**Recorded information**:

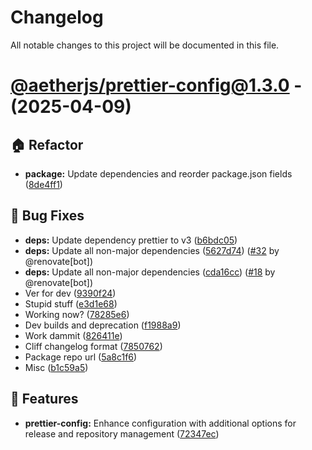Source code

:# Changelog

All notable changes to this project will be documented in this file.

# [@aetherjs/prettier-config@1.3.0](https://github.com/aether-development/utilities/tree/@aetherjs/prettier-config@1.3.0) - (2025-04-09)

## 🏠 Refactor

- **package:** Update dependencies and reorder package.json fields ([8de4ff1](https://github.com/aether-development/utilities/commit/8de4ff15d55c44fa271c13b3a81c48ad7cc8b335))

## 🐛 Bug Fixes

- **deps:** Update dependency prettier to v3 ([b6bdc05](https://github.com/aether-development/utilities/commit/b6bdc05a137f493c2221406b2d5476d74b727596))
- **deps:** Update all non-major dependencies ([5627d74](https://github.com/aether-development/utilities/commit/5627d74119fb8d7b8aaac1f0eef16c3d8732ab29)) ([#32](https://github.com/aether-development/utilities/pull/32) by @renovate[bot])
- **deps:** Update all non-major dependencies ([cda16cc](https://github.com/aether-development/utilities/commit/cda16cc5c643b609a220a2a83a2d2343eb034486)) ([#18](https://github.com/aether-development/utilities/pull/18) by @renovate[bot])
- Ver for dev ([9390f24](https://github.com/aether-development/utilities/commit/9390f24be7930f2770bfbb0c7dabd55ef293171f))
- Stupid stuff ([e3d1e68](https://github.com/aether-development/utilities/commit/e3d1e6840b679c76a9c9c6acfb97c2e87b0c9e41))
- Working now? ([78285e6](https://github.com/aether-development/utilities/commit/78285e6cfd8634102db86b7b853f0b977d4e73e5))
- Dev builds and deprecation ([f1988a9](https://github.com/aether-development/utilities/commit/f1988a9b3fdd1a36a50f6f4afaa473dddbfd261e))
- Work dammit ([826411e](https://github.com/aether-development/utilities/commit/826411ed9ba11c2dd68b47d9cb83890884b63540))
- Cliff changelog format ([7850762](https://github.com/aether-development/utilities/commit/78507622373cb0cb0fbcadf9e26ab824de30864b))
- Package repo url ([5a8c1f6](https://github.com/aether-development/utilities/commit/5a8c1f63429cb4bd34e3b25de6ec061f89c7d195))
- Misc ([b1c59a5](https://github.com/aether-development/utilities/commit/b1c59a563d0172d9784d155a693dcbef5b64e916))

## 🚀 Features

- **prettier-config:** Enhance configuration with additional options for release and repository management ([72347ec](https://github.com/aether-development/utilities/commit/72347ec8456da986c146f5492abe316cdd0b5f95))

**Exercise goal**: What you return should be the entries from above, unchanged and without their images.

**Answer to this task**:
Source code

:# Changelog

All notable changes to this project will be documented in this file.

# [@aetherjs/prettier-config@1.3.0](https://github.com/aether-development/utilities/tree/@aetherjs/prettier-config@1.3.0) - (2025-04-09)

## 🏠 Refactor

- **package:** Update dependencies and reorder package.json fields ([8de4ff1](https://github.com/aether-development/utilities/commit/8de4ff15d55c44fa271c13b3a81c48ad7cc8b335))

## 🐛 Bug Fixes

- **deps:** Update dependency prettier to v3 ([b6bdc05](https://github.com/aether-development/utilities/commit/b6bdc05a137f493c2221406b2d5476d74b727596))
- **deps:** Update all non-major dependencies ([5627d74](https://github.com/aether-development/utilities/commit/5627d74119fb8d7b8aaac1f0eef16c3d8732ab29)) ([#32](https://github.com/aether-development/utilities/pull/32) by @renovate[bot])
- **deps:** Update all non-major dependencies ([cda16cc](https://github.com/aether-development/utilities/commit/cda16cc5c643b609a220a2a83a2d2343eb034486)) ([#18](https://github.com/aether-development/utilities/pull/18) by @renovate[bot])
- Ver for dev ([9390f24](https://github.com/aether-development/utilities/commit/9390f24be7930f2770bfbb0c7dabd55ef293171f))
- Stupid stuff ([e3d1e68](https://github.com/aether-development/utilities/commit/e3d1e6840b679c76a9c9c6acfb97c2e87b0c9e41))
- Working now? ([78285e6](https://github.com/aether-development/utilities/commit/78285e6cfd8634102db86b7b853f0b977d4e73e5))
- Dev builds and deprecation ([f1988a9](https://github.com/aether-development/utilities/commit/f1988a9b3fdd1a36a50f6f4afaa473dddbfd261e))
- Work dammit ([826411e](https://github.com/aether-development/utilities/commit/826411ed9ba11c2dd68b47d9cb83890884b63540))
- Cliff changelog format ([7850762](https://github.com/aether-development/utilities/commit/78507622373cb0cb0fbcadf9e26ab824de30864b))
- Package repo url ([5a8c1f6](https://github.com/aether-development/utilities/commit/5a8c1f63429cb4bd34e3b25de6ec061f89c7d195))
- Misc ([b1c59a5](https://github.com/aether-development/utilities/commit/b1c59a563d0172d9784d155a693dcbef5b64e916))

## 🚀 Features

- **prettier-config:** Enhance configuration with additional options for release and repository management ([72347ec](https://github.com/aether-development/utilities/commit/72347ec8456da986c146f5492abe316cdd0b5f95))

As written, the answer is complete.